Une même nuit, plusieurs commandos attaquent les casernements d'Algériens engagés au service de la police française : la guerre d'Algérie est aussi une guerre entre Algériens, dans les rues de Paris.

La Force de police auxiliaire a été créée le 1er décembre 1959 sur décision du Premier ministre Michel Debré, à la demande du préfet de police Maurice Papon. Elle est composée de musulmans algériens engagés volontaires, commandés par le capitaine Raymond Montaner. On les appelle les "calots bleus," du nom de leur couvre-chef. Leur mission est de démanteler l'organisation de la Fédération de France du FLN dans les quartiers à forte population algérienne.

Leur efficacité tient à ce qu'ils parlent la langue, connaissent les codes, identifient les militants. Leurs méthodes sont brutales : rafles, arrestations arbitraires, interrogatoires avec violences dans leurs propres locaux, notamment à la Goutte-d'Or et dans le 13e arrondissement. La première compagnie, implantée dans le 13e, y désorganise gravement le réseau FLN.

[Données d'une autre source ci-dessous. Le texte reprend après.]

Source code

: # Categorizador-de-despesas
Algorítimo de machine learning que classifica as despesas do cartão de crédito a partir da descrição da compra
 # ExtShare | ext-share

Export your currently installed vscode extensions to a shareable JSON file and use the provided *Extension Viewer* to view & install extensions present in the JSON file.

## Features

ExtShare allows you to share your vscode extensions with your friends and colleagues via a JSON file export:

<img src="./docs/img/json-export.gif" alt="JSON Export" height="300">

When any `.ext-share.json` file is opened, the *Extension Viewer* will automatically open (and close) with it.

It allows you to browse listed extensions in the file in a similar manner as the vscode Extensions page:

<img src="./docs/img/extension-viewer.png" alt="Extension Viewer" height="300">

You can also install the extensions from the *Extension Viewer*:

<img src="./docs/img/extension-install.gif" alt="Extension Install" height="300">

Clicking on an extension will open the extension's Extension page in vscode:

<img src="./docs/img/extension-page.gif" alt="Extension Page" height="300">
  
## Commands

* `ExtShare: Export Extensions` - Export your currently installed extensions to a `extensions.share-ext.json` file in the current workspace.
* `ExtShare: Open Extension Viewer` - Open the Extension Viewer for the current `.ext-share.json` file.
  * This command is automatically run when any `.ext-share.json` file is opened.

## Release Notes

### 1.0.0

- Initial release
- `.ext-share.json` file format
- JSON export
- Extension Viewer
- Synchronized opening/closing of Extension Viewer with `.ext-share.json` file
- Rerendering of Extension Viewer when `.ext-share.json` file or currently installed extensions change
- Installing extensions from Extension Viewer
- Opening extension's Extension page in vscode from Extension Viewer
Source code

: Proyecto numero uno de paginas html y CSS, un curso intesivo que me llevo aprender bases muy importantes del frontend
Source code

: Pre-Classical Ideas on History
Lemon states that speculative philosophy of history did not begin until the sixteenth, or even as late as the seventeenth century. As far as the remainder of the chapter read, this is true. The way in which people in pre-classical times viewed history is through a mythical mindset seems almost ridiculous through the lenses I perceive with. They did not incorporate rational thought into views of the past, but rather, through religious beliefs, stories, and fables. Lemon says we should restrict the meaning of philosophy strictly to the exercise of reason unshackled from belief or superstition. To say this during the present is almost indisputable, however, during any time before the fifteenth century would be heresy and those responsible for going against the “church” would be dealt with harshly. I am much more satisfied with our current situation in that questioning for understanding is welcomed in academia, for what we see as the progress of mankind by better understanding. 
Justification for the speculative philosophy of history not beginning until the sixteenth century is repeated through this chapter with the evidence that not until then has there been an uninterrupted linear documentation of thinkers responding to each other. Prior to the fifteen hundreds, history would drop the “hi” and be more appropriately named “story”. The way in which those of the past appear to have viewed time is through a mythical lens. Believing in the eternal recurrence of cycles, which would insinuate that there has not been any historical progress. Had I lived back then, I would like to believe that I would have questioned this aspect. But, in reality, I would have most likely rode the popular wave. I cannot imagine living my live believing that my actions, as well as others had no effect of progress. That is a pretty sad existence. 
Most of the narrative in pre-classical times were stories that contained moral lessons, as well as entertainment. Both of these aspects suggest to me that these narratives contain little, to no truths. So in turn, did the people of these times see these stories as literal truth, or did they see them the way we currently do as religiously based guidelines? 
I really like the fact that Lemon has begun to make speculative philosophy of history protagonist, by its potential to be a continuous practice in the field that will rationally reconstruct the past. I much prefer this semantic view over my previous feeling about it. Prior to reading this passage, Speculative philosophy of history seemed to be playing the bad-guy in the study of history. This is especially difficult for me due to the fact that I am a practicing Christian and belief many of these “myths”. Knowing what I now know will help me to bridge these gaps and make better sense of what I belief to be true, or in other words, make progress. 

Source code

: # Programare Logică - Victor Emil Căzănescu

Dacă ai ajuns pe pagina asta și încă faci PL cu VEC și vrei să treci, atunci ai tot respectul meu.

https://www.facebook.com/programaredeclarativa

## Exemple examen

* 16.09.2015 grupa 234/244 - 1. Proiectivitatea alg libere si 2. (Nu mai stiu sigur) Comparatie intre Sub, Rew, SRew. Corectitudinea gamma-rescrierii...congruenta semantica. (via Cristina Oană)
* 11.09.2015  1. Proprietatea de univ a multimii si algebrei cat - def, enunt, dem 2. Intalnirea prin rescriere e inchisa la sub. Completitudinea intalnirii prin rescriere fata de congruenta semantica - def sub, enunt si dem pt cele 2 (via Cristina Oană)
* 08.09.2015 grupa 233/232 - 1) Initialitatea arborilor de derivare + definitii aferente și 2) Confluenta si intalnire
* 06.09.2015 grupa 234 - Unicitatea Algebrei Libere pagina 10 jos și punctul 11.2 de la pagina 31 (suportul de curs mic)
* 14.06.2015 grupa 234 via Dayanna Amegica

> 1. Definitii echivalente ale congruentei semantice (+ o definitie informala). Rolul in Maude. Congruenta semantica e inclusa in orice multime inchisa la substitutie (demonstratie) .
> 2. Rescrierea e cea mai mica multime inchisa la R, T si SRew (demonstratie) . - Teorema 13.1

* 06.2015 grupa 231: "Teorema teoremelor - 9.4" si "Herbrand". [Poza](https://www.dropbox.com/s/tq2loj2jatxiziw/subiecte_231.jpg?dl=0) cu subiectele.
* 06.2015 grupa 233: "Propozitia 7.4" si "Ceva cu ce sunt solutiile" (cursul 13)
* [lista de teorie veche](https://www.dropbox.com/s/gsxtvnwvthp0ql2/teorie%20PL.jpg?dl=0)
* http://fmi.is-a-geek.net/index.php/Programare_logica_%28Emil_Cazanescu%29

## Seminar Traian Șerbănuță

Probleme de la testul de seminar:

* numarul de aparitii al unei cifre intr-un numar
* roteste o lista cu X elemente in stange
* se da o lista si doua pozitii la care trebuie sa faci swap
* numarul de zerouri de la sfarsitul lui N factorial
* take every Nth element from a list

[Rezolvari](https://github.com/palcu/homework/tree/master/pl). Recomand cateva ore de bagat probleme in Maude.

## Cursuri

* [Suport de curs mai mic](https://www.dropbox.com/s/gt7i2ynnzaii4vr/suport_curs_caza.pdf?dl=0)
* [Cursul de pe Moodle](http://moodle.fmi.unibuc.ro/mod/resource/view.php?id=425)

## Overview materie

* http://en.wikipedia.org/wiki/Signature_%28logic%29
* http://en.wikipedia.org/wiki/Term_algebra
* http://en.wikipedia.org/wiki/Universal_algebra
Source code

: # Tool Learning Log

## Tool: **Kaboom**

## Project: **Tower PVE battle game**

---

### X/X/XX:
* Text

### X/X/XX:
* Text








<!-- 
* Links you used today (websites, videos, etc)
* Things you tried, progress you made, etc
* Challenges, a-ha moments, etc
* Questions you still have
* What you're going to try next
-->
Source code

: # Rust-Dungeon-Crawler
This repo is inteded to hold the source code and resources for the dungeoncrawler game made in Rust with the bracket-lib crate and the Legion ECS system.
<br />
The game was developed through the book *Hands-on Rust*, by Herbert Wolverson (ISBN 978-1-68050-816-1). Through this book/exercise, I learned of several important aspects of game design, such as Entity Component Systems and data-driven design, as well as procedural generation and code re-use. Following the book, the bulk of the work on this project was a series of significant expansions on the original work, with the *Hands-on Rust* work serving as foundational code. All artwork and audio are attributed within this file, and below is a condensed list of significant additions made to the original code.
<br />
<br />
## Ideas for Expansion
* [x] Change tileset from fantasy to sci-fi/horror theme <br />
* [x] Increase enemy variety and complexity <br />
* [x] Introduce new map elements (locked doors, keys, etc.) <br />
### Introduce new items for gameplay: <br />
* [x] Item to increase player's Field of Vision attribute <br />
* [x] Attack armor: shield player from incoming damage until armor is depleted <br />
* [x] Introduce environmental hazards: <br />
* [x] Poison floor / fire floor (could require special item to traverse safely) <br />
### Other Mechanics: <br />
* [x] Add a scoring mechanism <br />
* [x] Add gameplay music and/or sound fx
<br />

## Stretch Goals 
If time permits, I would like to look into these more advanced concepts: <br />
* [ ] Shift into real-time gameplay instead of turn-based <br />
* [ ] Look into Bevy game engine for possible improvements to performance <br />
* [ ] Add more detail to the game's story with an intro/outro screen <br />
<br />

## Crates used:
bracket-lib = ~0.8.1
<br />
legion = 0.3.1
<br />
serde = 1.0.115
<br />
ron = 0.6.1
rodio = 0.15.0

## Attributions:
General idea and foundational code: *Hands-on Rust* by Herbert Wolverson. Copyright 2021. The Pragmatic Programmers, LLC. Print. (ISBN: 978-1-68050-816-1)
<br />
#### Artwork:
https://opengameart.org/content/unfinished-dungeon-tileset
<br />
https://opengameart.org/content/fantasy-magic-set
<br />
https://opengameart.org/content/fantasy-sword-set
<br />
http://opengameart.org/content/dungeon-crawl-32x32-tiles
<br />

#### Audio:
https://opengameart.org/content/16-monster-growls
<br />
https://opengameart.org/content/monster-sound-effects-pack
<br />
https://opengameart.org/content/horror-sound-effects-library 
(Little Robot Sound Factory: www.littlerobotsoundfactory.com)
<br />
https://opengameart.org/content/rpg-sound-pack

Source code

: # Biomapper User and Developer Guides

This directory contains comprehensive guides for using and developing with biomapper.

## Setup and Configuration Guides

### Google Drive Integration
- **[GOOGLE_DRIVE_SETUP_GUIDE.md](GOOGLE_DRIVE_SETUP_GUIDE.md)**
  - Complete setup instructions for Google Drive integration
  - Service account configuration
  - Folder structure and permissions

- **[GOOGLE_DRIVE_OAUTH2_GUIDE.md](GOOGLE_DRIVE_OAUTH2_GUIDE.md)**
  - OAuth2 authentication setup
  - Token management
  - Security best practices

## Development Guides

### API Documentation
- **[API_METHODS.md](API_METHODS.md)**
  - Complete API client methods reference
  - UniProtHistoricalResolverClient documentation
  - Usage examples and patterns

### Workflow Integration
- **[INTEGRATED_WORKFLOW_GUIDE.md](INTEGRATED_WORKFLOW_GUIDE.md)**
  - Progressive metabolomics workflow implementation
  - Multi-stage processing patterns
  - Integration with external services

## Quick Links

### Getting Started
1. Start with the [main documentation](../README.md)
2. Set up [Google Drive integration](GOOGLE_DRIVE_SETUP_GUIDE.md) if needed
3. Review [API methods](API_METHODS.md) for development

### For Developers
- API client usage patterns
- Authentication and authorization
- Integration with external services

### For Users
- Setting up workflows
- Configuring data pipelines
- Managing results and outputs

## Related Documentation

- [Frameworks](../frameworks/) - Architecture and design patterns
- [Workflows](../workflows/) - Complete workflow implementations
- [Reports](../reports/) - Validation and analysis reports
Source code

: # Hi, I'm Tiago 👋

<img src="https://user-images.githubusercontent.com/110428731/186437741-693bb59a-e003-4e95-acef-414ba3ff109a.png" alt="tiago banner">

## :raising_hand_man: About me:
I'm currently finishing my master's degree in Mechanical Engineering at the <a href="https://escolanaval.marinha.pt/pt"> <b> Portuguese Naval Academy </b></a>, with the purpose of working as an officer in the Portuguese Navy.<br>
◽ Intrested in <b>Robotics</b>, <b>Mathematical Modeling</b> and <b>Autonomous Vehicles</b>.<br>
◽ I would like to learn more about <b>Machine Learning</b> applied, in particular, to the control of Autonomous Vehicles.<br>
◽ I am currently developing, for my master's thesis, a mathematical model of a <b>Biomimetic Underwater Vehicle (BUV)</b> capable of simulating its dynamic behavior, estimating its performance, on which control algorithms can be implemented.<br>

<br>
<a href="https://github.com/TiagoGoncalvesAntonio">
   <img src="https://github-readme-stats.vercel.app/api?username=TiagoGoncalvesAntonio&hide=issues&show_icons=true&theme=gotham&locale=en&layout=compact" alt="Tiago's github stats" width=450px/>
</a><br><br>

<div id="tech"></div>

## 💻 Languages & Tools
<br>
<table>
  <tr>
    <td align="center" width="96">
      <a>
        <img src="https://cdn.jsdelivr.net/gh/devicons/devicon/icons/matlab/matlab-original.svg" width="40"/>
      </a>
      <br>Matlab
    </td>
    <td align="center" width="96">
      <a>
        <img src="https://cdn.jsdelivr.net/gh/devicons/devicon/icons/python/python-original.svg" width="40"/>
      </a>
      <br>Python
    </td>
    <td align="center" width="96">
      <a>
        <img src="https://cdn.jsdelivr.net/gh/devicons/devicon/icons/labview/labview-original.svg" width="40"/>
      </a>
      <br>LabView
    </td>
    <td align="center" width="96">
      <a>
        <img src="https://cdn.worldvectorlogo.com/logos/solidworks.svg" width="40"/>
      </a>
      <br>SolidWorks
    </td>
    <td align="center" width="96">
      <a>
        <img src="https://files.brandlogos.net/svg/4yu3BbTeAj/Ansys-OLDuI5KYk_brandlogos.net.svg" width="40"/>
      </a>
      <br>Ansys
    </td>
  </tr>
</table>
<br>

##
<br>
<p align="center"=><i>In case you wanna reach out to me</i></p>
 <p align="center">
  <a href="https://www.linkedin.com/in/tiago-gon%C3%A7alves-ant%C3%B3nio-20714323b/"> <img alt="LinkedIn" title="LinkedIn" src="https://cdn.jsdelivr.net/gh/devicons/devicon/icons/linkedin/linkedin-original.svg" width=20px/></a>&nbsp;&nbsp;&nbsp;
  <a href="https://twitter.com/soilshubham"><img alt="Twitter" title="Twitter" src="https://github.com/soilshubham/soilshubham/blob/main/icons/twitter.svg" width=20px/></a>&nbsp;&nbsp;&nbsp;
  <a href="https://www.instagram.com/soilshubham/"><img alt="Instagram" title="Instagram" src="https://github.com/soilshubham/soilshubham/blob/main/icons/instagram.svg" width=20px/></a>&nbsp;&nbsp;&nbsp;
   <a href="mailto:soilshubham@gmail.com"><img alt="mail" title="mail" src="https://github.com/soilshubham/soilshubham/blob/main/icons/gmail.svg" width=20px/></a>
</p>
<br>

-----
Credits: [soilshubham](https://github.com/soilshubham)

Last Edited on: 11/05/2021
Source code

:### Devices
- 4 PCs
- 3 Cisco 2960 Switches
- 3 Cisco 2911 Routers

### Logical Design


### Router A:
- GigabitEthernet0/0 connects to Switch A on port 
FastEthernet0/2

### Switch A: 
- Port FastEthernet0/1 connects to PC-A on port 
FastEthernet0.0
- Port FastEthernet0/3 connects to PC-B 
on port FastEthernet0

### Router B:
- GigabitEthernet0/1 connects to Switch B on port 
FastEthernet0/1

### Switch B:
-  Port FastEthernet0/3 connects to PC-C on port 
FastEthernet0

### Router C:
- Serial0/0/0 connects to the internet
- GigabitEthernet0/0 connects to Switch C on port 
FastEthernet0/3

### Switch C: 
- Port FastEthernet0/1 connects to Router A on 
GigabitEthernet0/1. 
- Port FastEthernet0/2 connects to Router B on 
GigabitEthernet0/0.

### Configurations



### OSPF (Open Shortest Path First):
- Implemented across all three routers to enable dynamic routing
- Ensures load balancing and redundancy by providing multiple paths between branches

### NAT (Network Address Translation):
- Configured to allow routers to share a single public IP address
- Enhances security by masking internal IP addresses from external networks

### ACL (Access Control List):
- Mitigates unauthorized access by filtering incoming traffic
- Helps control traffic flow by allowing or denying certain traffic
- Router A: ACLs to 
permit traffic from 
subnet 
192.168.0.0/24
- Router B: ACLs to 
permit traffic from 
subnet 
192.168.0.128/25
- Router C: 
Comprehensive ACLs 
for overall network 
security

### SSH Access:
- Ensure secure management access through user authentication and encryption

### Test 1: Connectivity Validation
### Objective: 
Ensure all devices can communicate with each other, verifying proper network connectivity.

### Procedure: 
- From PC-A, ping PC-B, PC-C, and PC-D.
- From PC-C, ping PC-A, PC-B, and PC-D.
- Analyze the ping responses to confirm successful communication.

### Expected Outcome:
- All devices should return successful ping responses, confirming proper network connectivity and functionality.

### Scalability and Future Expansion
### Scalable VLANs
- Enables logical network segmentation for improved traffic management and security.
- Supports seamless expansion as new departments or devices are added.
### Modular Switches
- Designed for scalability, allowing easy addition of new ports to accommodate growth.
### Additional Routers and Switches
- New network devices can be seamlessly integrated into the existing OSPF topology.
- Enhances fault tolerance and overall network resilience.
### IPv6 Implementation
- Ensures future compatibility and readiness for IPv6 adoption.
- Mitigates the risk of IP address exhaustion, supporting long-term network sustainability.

Le FLN riposte en les visant spécifiquement. Le 23 octobre 1960, une opération coordonnée frappe plusieurs de leurs implantations. Des commandos en voiture attaquent à la grenade et à l'arme automatique le poste du 191 rue du Château-des-Rentiers, le réfectoire du 206, le poste de commandement du 159 boulevard de la Gare, et un réfectoire au 36 rue du Texel dans le 14e arrondissement.

Le bilan est lourd des deux côtés. Boulevard de la Gare, deux combattants du FLN sont tués et un troisième blessé ; un seul s'échappe. Rue du Texel, deux combattants sont tués et trois blessés. La répression suit immédiatement : une rafle dans dix-huit hôtels du 14e arrondissement conduit à l'arrestation de soixante-neuf Algériens. Environ vingt membres de la FPA seront tués par des commandos du FLN au cours de ces deux années.

Cette guerre dans la guerre laissera des blessures durables. La FPA est dissoute le 30 juin 1962, à l'indépendance. Ses membres, considérés comme traîtres en Algérie, seront pour la plupart abandonnés par la France qui les avait employés.